BEGIN

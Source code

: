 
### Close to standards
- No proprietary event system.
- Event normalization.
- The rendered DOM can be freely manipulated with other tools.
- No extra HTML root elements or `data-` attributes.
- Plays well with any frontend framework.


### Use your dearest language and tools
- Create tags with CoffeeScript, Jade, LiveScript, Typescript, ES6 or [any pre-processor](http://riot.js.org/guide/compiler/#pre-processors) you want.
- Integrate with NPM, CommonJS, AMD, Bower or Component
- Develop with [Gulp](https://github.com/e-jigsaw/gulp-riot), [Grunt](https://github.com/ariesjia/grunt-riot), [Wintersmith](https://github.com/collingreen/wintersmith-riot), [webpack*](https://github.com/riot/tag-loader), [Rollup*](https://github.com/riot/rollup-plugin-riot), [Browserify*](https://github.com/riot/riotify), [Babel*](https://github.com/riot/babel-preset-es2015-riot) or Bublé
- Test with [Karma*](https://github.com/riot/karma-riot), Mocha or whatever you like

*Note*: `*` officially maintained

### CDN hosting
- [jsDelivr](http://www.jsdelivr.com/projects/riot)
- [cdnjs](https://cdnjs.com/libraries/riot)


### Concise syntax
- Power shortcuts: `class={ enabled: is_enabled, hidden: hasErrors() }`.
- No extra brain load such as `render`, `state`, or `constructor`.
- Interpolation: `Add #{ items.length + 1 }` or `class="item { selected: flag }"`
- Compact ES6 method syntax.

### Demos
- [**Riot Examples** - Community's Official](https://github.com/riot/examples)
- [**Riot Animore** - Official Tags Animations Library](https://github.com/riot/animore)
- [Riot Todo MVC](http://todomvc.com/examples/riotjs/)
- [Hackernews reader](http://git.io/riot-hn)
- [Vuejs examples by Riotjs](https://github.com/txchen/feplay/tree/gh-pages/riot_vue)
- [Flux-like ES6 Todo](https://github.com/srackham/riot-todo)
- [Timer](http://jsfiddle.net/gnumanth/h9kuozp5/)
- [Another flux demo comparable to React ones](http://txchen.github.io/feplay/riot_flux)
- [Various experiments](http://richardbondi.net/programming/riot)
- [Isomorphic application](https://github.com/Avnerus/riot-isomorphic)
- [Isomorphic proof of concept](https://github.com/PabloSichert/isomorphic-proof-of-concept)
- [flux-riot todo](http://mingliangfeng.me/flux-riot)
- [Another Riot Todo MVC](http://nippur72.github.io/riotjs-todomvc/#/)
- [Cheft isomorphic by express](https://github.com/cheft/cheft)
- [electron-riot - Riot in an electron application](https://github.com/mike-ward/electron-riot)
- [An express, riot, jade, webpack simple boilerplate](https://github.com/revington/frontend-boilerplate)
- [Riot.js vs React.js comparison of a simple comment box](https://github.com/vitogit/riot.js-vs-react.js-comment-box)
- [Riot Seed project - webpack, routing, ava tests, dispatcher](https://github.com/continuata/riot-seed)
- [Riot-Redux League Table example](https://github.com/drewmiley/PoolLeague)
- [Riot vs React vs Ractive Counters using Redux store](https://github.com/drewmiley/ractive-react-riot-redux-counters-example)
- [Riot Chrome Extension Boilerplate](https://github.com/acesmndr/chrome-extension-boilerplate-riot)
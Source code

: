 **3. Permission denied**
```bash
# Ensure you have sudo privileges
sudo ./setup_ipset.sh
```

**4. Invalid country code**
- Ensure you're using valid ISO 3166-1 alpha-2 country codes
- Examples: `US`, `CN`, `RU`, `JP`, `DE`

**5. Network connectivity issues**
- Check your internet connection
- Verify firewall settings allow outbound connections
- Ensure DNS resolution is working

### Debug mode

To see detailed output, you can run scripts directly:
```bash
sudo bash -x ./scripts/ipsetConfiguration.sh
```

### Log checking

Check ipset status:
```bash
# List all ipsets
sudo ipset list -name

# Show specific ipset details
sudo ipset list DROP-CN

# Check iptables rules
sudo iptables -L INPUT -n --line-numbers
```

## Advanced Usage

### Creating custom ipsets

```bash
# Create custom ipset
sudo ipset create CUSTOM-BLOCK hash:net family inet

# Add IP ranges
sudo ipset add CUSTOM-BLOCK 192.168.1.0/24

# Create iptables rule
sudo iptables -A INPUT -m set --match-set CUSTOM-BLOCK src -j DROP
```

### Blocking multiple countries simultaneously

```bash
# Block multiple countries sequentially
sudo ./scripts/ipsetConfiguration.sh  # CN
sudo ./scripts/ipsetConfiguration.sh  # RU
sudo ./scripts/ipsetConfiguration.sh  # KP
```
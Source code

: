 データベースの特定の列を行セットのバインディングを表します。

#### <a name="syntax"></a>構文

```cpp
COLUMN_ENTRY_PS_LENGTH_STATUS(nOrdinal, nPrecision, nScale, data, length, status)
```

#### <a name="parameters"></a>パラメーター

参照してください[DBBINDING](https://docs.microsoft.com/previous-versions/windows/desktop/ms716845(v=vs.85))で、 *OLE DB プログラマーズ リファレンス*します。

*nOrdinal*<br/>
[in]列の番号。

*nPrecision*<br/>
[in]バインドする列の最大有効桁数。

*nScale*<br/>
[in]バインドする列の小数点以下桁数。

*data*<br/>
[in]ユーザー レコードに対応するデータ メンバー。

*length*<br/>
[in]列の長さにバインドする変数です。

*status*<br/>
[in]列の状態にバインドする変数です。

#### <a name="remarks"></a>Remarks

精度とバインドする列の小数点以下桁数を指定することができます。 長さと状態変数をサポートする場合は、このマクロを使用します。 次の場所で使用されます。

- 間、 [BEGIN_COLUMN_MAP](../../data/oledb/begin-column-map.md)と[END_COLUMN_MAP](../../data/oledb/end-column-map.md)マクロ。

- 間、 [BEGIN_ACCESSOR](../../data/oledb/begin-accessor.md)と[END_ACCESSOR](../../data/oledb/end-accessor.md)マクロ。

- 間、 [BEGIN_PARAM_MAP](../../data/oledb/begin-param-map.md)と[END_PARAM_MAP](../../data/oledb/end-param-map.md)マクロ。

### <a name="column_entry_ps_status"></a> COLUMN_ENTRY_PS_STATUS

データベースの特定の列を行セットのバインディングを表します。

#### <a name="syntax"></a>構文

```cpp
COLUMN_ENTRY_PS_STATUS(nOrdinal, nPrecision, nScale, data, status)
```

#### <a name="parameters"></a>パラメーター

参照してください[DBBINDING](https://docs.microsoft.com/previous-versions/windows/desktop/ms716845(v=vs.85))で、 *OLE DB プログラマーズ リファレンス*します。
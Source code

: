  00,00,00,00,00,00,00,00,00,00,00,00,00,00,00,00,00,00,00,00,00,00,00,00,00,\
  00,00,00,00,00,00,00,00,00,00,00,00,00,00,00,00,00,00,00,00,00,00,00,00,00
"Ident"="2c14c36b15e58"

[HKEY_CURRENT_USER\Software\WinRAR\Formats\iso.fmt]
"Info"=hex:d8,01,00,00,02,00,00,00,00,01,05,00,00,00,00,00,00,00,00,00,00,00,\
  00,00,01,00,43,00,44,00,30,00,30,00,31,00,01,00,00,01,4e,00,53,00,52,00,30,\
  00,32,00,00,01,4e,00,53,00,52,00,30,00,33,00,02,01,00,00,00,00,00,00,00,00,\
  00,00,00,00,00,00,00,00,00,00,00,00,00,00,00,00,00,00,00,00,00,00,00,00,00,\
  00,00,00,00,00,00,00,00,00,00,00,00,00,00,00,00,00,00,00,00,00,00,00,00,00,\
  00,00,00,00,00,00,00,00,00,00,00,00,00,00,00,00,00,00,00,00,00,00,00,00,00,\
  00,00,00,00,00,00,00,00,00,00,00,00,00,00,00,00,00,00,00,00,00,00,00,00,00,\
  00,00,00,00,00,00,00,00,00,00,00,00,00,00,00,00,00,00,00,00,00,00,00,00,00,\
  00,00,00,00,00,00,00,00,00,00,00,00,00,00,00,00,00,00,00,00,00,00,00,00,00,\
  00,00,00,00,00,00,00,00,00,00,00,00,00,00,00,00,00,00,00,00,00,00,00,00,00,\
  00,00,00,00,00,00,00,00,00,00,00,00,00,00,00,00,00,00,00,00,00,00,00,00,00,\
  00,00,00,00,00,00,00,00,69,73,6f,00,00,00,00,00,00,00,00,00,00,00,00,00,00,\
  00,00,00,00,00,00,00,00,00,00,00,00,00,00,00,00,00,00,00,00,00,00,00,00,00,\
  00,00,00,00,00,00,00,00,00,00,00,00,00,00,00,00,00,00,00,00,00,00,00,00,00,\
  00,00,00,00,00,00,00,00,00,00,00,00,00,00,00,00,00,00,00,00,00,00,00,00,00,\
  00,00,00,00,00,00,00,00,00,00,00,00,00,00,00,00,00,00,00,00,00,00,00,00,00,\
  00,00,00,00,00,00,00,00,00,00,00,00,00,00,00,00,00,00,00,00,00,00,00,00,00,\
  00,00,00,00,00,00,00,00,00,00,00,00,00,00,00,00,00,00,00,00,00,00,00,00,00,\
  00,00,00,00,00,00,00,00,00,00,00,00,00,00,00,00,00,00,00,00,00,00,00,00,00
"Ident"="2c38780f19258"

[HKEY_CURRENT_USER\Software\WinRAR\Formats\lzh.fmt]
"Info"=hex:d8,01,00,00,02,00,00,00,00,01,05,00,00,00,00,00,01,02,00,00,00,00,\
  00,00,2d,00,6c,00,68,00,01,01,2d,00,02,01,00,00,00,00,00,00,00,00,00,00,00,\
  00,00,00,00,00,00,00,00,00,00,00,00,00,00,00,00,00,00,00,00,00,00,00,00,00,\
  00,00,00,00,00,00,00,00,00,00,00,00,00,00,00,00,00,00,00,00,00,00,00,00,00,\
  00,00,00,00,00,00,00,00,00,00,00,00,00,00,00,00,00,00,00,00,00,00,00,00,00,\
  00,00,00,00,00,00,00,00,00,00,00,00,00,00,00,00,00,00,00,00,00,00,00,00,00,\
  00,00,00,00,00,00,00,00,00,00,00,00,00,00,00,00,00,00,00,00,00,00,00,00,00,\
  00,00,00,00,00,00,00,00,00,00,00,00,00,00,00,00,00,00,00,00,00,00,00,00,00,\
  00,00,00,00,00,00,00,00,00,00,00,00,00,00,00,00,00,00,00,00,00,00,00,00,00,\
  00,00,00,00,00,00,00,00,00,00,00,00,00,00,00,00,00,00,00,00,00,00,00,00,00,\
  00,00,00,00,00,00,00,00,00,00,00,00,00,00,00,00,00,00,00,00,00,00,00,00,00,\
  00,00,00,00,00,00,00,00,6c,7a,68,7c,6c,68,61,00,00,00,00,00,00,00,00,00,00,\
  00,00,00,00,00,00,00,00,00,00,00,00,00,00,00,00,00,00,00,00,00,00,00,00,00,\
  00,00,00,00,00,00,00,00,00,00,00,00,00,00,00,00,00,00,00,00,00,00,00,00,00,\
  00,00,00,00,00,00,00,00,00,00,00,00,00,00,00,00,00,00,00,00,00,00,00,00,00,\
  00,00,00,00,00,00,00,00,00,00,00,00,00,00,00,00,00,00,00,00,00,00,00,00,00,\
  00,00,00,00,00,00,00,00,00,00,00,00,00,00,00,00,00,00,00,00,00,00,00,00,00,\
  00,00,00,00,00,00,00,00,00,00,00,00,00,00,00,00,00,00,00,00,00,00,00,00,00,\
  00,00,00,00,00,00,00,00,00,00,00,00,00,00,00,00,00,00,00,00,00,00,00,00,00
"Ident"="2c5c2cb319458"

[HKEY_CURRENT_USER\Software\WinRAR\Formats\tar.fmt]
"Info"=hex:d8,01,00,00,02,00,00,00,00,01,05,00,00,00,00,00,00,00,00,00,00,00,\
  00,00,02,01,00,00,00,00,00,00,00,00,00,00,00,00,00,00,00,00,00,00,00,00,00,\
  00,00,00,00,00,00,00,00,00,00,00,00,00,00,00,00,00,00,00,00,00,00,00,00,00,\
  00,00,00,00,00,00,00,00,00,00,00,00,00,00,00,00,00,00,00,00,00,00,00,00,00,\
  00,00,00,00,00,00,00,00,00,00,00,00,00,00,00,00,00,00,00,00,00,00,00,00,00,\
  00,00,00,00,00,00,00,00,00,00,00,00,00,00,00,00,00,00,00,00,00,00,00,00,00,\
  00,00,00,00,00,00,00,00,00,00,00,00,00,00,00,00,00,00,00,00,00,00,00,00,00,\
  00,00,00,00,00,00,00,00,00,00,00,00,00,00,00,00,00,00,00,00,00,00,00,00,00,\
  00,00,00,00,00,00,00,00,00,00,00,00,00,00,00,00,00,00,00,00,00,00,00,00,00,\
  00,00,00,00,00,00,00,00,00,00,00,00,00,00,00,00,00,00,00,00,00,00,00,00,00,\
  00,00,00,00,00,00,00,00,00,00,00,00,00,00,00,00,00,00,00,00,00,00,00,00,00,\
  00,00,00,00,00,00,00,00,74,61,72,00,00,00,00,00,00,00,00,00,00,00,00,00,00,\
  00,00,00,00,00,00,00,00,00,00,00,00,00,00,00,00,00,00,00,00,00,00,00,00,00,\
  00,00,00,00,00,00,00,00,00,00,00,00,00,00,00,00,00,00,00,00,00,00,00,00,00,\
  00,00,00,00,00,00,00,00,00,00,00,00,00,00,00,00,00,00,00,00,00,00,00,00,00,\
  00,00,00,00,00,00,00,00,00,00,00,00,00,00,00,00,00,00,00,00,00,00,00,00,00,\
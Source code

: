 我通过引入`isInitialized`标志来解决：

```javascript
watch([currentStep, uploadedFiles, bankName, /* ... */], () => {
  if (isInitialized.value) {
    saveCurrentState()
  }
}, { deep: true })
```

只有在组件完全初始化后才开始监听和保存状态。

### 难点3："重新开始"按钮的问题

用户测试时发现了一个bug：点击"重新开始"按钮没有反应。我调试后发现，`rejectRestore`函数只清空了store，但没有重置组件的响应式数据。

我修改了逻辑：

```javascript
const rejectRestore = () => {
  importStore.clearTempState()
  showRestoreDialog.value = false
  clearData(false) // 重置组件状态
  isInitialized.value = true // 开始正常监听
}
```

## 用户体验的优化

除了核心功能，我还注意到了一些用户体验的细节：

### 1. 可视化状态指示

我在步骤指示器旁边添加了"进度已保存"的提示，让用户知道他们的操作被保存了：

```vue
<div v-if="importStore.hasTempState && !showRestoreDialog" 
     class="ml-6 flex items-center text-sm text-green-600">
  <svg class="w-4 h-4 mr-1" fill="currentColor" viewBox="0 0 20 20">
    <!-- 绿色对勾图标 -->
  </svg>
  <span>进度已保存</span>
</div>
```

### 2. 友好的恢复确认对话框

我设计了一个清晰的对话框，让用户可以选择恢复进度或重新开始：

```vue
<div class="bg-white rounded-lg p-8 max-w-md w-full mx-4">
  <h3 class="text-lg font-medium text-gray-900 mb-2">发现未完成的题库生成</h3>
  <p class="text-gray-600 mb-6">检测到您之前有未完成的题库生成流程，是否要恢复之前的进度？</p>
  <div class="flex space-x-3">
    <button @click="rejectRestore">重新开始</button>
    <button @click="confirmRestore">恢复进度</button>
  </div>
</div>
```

END

Directions: The answer is a bare number: how many lines of the records contain the string "feplay"?

Exercise result: 2